『実家を継ぐ』とはどういうことか?長男として調べてみた

年末年始を実家で過ごしましたが、今回も『実家を継ぐ』というワードを聞かされてきました。
シコ助は長男として、小さい頃から『墓を守っていく』『〜家を継ぐ』などよく祖父母や親戚に聞かされてきました。そのたびに『頑張る!』という具合に適当な答えをしていました。
しかし今になっても『頑張る!』としか言えないものマズイなぁと思い、実際に実家を継ぐとはどういうことなのか?何をすればいいのか?を調べることと、仕事柄地元に帰れないパターンも含め、リモートで実家を継ぐことが可能なのかも考えてみました。

墓を守る墓守になる

墓を守るとは墓を管理することです。墓を管理する人は墓守(はかもり)と呼ばれます。

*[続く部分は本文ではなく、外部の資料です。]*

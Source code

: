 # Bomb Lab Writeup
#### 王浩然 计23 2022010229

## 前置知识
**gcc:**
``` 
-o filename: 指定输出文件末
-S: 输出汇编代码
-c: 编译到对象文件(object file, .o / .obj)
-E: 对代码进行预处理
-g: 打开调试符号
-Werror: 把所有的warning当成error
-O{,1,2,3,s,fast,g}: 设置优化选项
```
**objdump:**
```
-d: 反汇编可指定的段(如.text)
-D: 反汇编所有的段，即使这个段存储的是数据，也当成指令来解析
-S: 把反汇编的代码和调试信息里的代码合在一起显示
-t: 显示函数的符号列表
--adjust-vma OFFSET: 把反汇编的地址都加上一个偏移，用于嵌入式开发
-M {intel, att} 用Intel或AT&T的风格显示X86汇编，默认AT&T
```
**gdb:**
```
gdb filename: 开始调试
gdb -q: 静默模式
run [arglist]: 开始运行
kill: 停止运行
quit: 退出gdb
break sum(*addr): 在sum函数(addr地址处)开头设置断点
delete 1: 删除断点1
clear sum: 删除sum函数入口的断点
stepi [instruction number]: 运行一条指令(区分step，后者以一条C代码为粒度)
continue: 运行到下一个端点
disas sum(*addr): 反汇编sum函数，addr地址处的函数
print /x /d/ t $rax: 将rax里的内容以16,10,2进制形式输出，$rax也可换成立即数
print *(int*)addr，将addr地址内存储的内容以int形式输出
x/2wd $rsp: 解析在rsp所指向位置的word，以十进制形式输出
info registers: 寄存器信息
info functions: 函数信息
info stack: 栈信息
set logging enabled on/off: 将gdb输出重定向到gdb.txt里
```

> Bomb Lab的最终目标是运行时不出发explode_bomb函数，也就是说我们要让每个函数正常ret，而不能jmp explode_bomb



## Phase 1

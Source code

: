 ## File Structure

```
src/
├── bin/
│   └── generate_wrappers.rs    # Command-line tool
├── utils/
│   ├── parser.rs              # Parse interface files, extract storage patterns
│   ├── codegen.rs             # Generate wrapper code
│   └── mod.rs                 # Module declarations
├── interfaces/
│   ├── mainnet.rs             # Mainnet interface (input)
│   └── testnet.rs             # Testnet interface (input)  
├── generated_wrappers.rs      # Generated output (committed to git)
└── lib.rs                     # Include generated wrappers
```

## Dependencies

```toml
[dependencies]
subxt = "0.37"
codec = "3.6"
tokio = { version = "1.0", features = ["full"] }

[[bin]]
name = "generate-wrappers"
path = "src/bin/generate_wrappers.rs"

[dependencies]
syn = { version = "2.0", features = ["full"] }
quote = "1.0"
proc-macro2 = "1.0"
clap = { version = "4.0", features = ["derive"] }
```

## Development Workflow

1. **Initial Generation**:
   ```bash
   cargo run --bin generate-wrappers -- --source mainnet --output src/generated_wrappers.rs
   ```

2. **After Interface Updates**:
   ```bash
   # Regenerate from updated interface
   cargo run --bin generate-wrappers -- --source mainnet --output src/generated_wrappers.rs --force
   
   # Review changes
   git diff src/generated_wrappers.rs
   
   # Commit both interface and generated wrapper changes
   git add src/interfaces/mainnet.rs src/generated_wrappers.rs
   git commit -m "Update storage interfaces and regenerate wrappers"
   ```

基本的には長男がこの墓守になるようですが、今のご時世、話し合いで誰がなるかを決められるようです。

この墓守がやることは

・お寺や霊園などへの管理費の支払い

・墓の掃除やお供え物の管理

・お彼岸やお盆などの年中行事の参加

→ポジティブに考えてみる

→〜家の墓に入る人は誰だろう。関係のある人ない人を分けて考えること。(総意を取るときに便利)

 →お墓を継ぐことは勿論非課税です。よって誰が墓守になっても、担当として回しても大丈夫みたい。

→管理費は年1万〜2万円程度らしい。こちらは引き継いだ財産などで捻出していくしかない。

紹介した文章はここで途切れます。